You walk into a restaurant, go through the menu, and order several dishes at once. The kitchen prepares all the dishes and serves them to you, nothing more, nothing less. This is effectively how GraphQL works.

In NOMAD, we mimic this behaviour with a GraphQL-like API. The only endpoint involved is /graph/query. All the magic happens there. But before that, we shall first explain some basic concepts.

Basic Usage (Data Fetching)

Imagine there is an example upload with the upload ID example_upload_id. The metadata of this upload is stored in MongoDB. In our mental model, it is possible to organize all uploads in a tree structure, under the root uploads. This better helps us to define interactions among different data structures (to be explained later).

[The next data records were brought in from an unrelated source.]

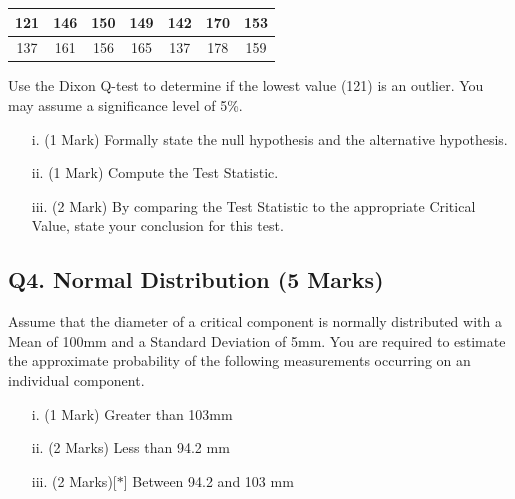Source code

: \documentclass[a4paper,12pt]{article}
\begin{document}
\begin{center}
	\begin{tabular}{|c|c|c|c|c|c|c|}
		\hline
		121 & 146 & 150 &149 &142 &170& 153\\ \hline
		137 & 161 & 156& 165& 137& 178& 159
		\\ \hline
	\end{tabular}
\end{center}
Use the Dixon Q-test to determine if the lowest value (121) is an outlier. You may assume a significance level of 5\%.

\begin{itemize}
	\item[i.] (1 Mark) Formally state the null hypothesis and the alternative hypothesis.
	\item[ii.] (1 Mark) Compute the Test Statistic.
	\item[iii.] (2 Mark) By comparing the Test Statistic to the appropriate Critical Value, state your conclusion for this test.
\end{itemize}
\newpage
\subsection*{Q4. Normal Distribution (5 Marks)} %
Assume that the diameter of a critical component is normally distributed with a Mean of 100mm and a Standard Deviation of 5mm. You are required  to estimate the approximate probability of the following measurements occurring on an individual component.
\begin{itemize}
	\item [i.](1 Mark)	Greater than 103mm
	\item [ii.](2 Marks) Less than 94.2 mm
	\item [iii.](2 Marks)[$\ast$] Between 94.2 and 103 mm
\end{itemize}
\bigskip
\end{document}
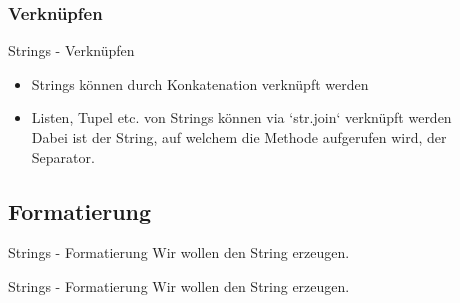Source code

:\subsubsection{Verknüpfen}
\begin{frame}[fragile]{Strings - Verknüpfen}
	\begin{itemize}
	    \item Strings können durch Konkatenation verknüpft werden \\
	    
	    \item Listen, Tupel etc. von Strings können via `str.join` verknüpft werden \\
	    
	    Dabei ist der String, auf welchem die Methode aufgerufen wird, der Separator.
	\end{itemize}
\end{frame}


\subsection{Formatierung}
\begin{frame}[fragile]{Strings - Formatierung}
	Wir wollen den String  erzeugen.

	
\end{frame}

\begin{frame}[fragile]{Strings - Formatierung}
	Wir wollen den String  erzeugen.
	
\end{frame}





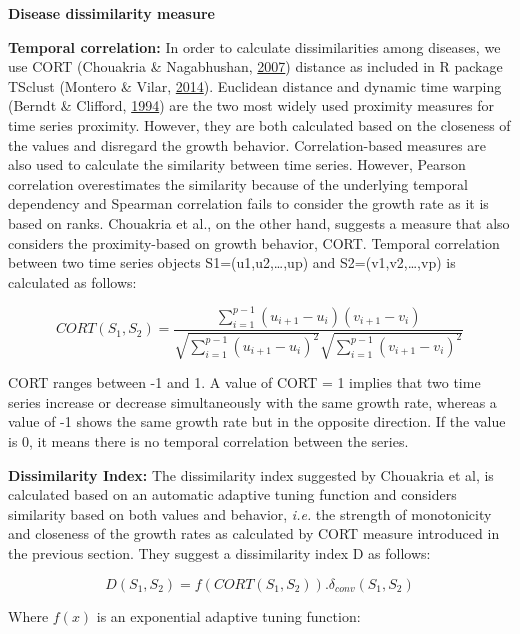 \documentclass[12pt,twoside]{unicam}
\begin{document}
\textbf{Disease dissimilarity measure}

\textbf{Temporal correlation:} In order to calculate dissimilarities among diseases, we use CORT (Chouakria \& Nagabhushan, \protect\hyperlink{ref-Chouakria2007}{2007}) distance as included in R package TSclust (Montero \& Vilar, \protect\hyperlink{ref-Montero2014}{2014}). Euclidean distance and dynamic time warping (Berndt \& Clifford, \protect\hyperlink{ref-Berndt1994}{1994}) are the two most widely used proximity measures for time series proximity. However, they are both calculated based on the closeness of the values and disregard the growth behavior. Correlation-based measures are also used to calculate the similarity between time series. However, Pearson correlation overestimates the similarity because of the underlying temporal dependency and Spearman correlation fails to consider the growth rate as it is based on ranks. Chouakria et al., on the other hand, suggests a measure that also considers the proximity-based on growth behavior, CORT. Temporal correlation between two time series objects S1=(u1,u2,\ldots,up) and S2=(v1,v2,\ldots,vp) is calculated as follows:

\begin{equation}
    CORT(S_1,S_2) = \dfrac{\sum_{i=1}^{p-1}{(u_{i+1}-u_i)(v_{i+1}-v_i)}}{\sqrt{\sum_{i=1}^{p-1}{(u_{i+1}-u_i)^2}}\sqrt{\sum_{i=1}^{p-1}{(v_{i+1}-v_i)^2}}}
  \label{eq:discort}
\end{equation}

CORT ranges between -1 and 1. A value of CORT = 1 implies that two time series increase or decrease simultaneously with the same growth rate, whereas a value of -1 shows the same growth rate but in the opposite direction. If the value is 0, it means there is no temporal correlation between the series.

\textbf{Dissimilarity Index:} The dissimilarity index suggested by Chouakria et al, is calculated based on an automatic adaptive tuning function and considers similarity based on both values and behavior, \emph{i.e.} the strength of monotonicity and closeness of the growth rates as calculated by CORT measure introduced in the previous section. They suggest a dissimilarity index D as follows:

\begin{equation}
    D(S_1,S_2)=f(CORT(S_1,S_2)).\delta_{conv}(S_1,S_2)
  \label{eq:disdissimilarity}
\end{equation}

Where \(f(x)\) is an exponential adaptive tuning function:
\end{document}
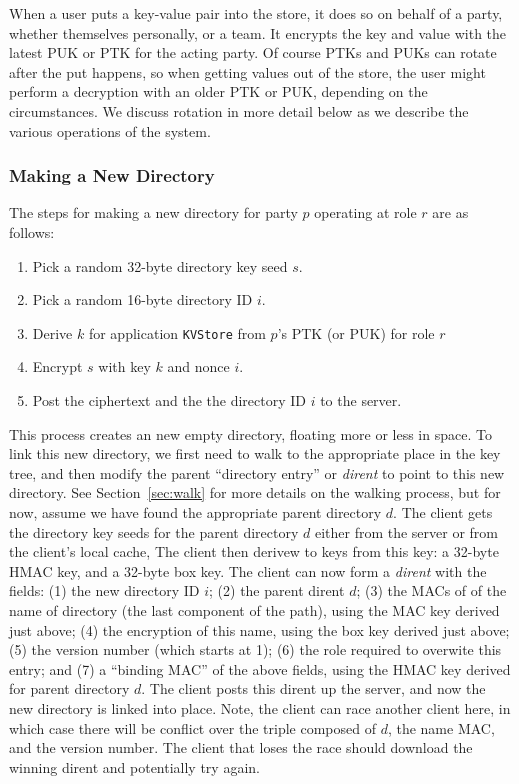 When a user puts a key-value pair into the store, it does so on behalf of a party,
whether themselves personally, or a team. It encrypts the key and value with the latest
PUK or PTK for the acting party. Of course PTKs and PUKs can rotate after the put
happens, so when getting values out of the store, the user might perform a decryption
with an older PTK or PUK, depending on the circumstances. We discuss rotation in
more detail below as we describe the various operations of the system.

\subsubsection{Making a New Directory}

The steps for making a new directory for party $p$ operating at role $r$ are as follows:

\begin{enumerate}
    \item Pick a random 32-byte directory key seed $s$.
    \item Pick a random 16-byte directory ID $i$.
    \item Derive $k$ for application \texttt{KVStore} from $p$'s PTK (or PUK) for role $r$
    \item Encrypt $s$ with key $k$ and nonce $i$.
    \item Post the ciphertext and the the directory ID $i$ to the server.
\end{enumerate}
%
This process creates an new empty directory, floating more or less in space. To link this 
new directory, we first need to walk to the appropriate place in the key tree, and then
modify the parent ``directory entry'' or \textit{dirent} to point to this new directory.
See Section~\ref{sec:walk} for more details on the walking process, but for now, assume
we have found the appropriate parent directory $d$. The client gets the directory key
seeds for the parent directory $d$ either from the server or from the client's local cache,
The client then derivew to keys from this key: a 32-byte HMAC key, and a 32-byte box key.
The client can now form a \textit{dirent} with the fields: (1) the new directory ID $i$; (2)
the parent dirent $d$; (3) the MACs of of the name of directory (the last component of the path),
using the MAC key derived just above; (4) the encryption of this name, using the box key
derived just above; (5) the version number (which starts at 1); (6) the role required to
overwite this entry; and (7) a ``binding MAC'' of the above fields, using the HMAC
key derived for parent directory $d$. The client posts this dirent up the server, and now
the new directory is linked into place. Note, the client can race another client here,
in which case there will be conflict over the triple composed of $d$, the name MAC, and 
the version number. The client that loses the race should download the winning dirent
and potentially try again.

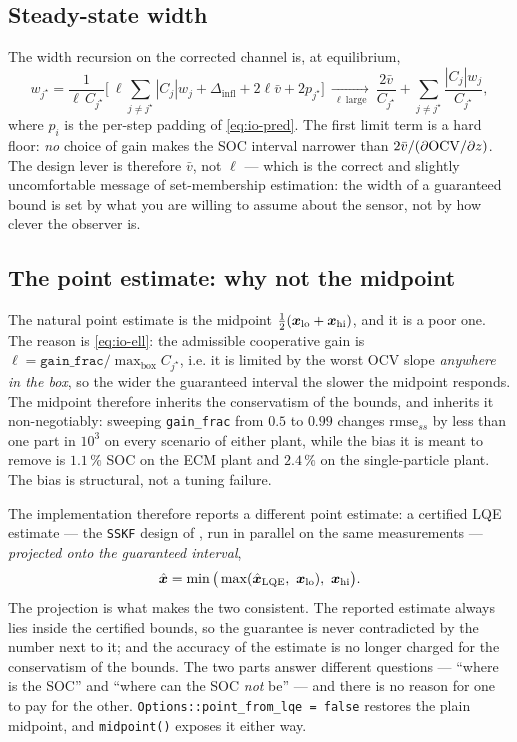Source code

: \subsection{Steady-state width}
The width recursion on the corrected channel is, at equilibrium,
\begin{equation}
w_{j^\star} = \frac{1}{\ell\,C_{j^\star}}
\Big[\ \ell\!\!\sum_{j\neq j^\star}\!\!|C_j|w_j + \Delta_{\mathrm{infl}} + 2\ell\bar{v} + 2p_{j^\star}\Big]
\ \xrightarrow[\ \ell\ \mathrm{large}\ ]{}\ \frac{2\bar{v}}{C_{j^\star}} + \sum_{j\neq j^\star}\frac{|C_j|w_j}{C_{j^\star}} ,
\label{eq:io-width}
\end{equation}
where $p_i$ is the per-step padding of \eqref{eq:io-pred}.  The first limit term is a hard floor:
\emph{no} choice of gain makes the SOC interval narrower than $2\bar{v}/(\partial\ocv/\partial\soc)$.
The design lever is therefore $\bar{v}$, not $\ell$ --- which is the correct and slightly
uncomfortable message of set-membership estimation: the width of a guaranteed bound is set by what
you are willing to assume about the sensor, not by how clever the observer is.

\subsection{The point estimate: why not the midpoint}
\label{sec:io-point}
The natural point estimate is the midpoint $\tfrac12(\vx_{\mathrm{lo}}+\vx_{\mathrm{hi}})$, and
it is a poor one.  The reason is \eqref{eq:io-ell}: the admissible cooperative gain is
$\ell = \texttt{gain\_frac}/\max_{\text{box}}C_{j^\star}$, i.e. it is limited by the worst OCV
slope \emph{anywhere in the box}, so the wider the guaranteed interval the slower the midpoint
responds.  The midpoint therefore inherits the conservatism of the bounds, and inherits it
non-negotiably: sweeping \texttt{gain\_frac} from $0.5$ to $0.99$ changes $\mathrm{rmse}_{ss}$ by
less than one part in $10^3$ on every scenario of either plant, while the bias it is meant to
remove is $1.1\,\%$ SOC on the ECM plant and $2.4\,\%$ on the single-particle plant.  The bias is
structural, not a tuning failure.

The implementation therefore reports a different point estimate: a certified LQE estimate ---
the \texttt{SSKF} design of , run in parallel on the same measurements ---
\emph{projected onto the guaranteed interval},
\begin{equation}
\xhat = \min\big(\max(\xhat_{\mathrm{LQE}},\ \vx_{\mathrm{lo}}),\ \vx_{\mathrm{hi}}\big) .
\label{eq:io-point}
\end{equation}
The projection is what makes the two consistent.  The reported estimate always lies inside the
certified bounds, so the guarantee is never contradicted by the number next to it; and the
accuracy of the estimate is no longer charged for the conservatism of the bounds.  The two parts
answer different questions --- ``where is the SOC'' and ``where can the SOC \emph{not} be'' ---
and there is no reason for one to pay for the other.  \texttt{Options::point\_from\_lqe = false}
restores the plain midpoint, and \texttt{midpoint()} exposes it either way.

If one uses the endpoint /uploads/{upload_id} to fetch the upload metadata, the response would look like the following (after some restructuring according to the mental model).

{
  "uploads":{
    "example_upload_id":{
      "process_running":true,
      "current_process":"process_upload",
      "process_status":"WAITING_FOR_RESULT",
      "last_status_message":"Waiting for results (level 0)",
      "complete_time":"2025-05-27T10:03:54.115000",
      "upload_id":"example_upload_id",
      "upload_name":"Free energy simulation",
      "upload_create_time":"2025-05-27T10:03:35.048000",
      "published":false,
      "with_embargo":false,
      "embargo_length":0,
      "license":"CC BY 4.0"
    }
  }
}

How would one tell the server if, say, for example, only upload_name is needed? With GraphQL, one simply needs to 'ask for what you need', following the structure of the data. To mimic this, the request may look like the following.

{
  "uploads":{
    "example_upload_id":{
      "upload_name":"I want this!",
    }
  }
}

But it is not practical to use a string to express potentially complex intentions. Instead, we want to use a more structured way to express the request. To this end, NOMAD defines a request configuration model (referred to as 'config').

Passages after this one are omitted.